◆ TASK DATA
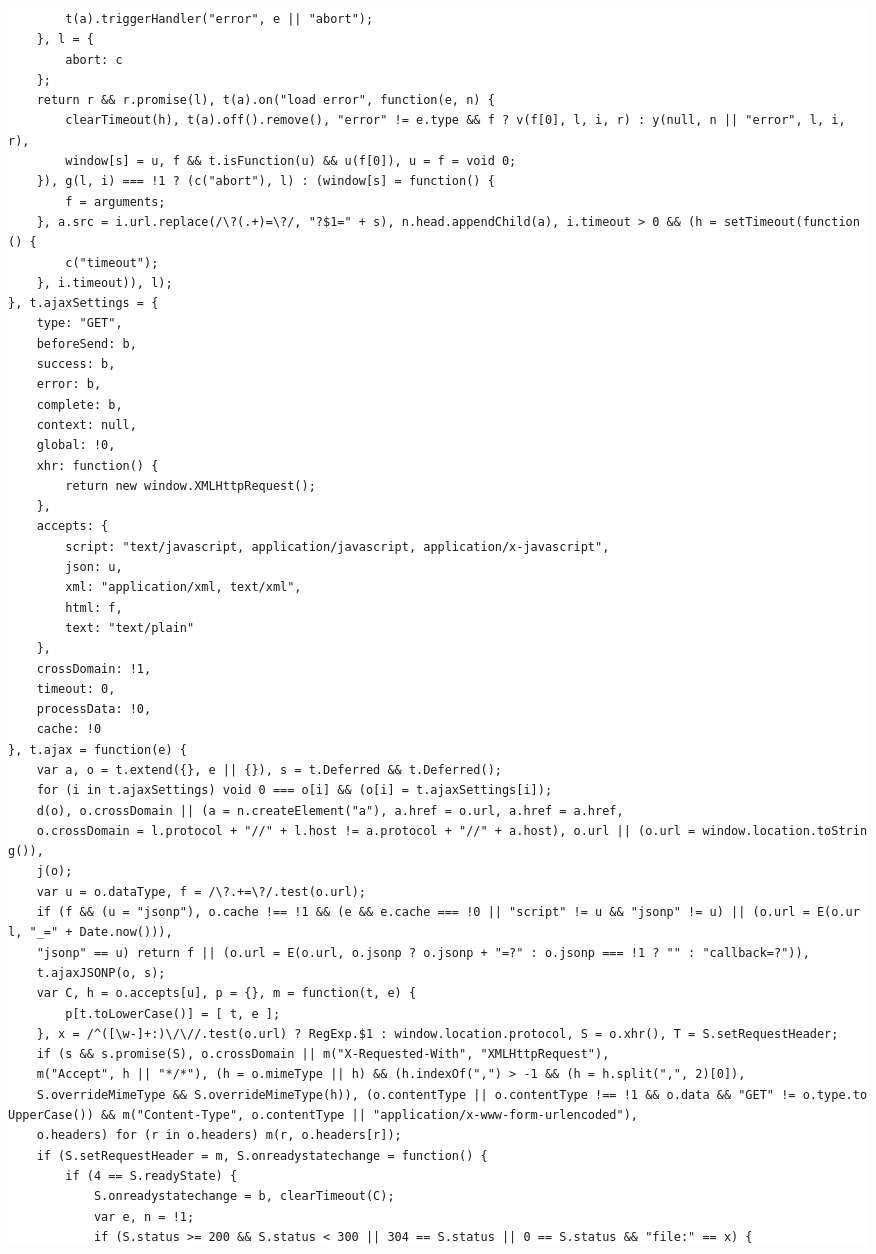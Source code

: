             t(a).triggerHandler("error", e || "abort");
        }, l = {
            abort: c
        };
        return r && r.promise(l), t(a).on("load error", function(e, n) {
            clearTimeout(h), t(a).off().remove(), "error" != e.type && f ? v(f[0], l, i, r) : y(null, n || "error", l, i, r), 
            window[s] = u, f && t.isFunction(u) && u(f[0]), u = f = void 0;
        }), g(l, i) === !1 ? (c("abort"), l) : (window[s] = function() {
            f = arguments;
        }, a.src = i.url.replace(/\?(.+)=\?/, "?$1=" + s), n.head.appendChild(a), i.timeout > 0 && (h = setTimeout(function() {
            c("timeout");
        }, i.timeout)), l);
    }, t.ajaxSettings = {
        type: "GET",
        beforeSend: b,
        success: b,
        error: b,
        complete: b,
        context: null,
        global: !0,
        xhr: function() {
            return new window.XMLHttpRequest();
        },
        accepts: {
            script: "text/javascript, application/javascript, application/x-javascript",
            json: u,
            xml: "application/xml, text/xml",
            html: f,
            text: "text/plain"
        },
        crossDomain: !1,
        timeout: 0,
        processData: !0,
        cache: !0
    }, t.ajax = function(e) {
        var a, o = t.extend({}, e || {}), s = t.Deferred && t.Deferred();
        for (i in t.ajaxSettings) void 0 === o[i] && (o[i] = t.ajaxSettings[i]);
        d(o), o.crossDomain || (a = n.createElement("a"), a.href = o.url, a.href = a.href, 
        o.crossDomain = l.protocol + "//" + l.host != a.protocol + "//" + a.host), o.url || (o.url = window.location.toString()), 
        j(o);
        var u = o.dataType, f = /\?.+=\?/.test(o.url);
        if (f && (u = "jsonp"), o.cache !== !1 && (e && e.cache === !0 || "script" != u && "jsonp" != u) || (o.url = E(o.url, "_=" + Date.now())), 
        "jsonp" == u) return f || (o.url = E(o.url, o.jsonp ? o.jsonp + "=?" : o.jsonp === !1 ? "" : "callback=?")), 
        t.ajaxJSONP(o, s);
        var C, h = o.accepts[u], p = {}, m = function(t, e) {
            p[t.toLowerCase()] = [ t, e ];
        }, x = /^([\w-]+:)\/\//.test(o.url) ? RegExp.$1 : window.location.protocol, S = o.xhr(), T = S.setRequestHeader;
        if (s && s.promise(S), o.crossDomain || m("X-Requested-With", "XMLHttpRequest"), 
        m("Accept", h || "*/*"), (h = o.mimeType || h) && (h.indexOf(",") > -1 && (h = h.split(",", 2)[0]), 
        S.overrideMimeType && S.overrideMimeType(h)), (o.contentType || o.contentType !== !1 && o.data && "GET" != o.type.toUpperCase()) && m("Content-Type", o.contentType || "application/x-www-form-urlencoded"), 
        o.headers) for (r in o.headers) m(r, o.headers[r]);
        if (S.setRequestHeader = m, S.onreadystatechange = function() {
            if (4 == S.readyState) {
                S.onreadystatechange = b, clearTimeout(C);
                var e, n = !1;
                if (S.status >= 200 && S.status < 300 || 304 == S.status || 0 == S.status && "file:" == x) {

◆ TASK TO COMPLETE
Where a line above holds the string "void", copy that line.

◆ EXERCISE OUTPUT
            window[s] = u, f && t.isFunction(u) && u(f[0]), u = f = void 0;
        for (i in t.ajaxSettings) void 0 === o[i] && (o[i] = t.ajaxSettings[i]);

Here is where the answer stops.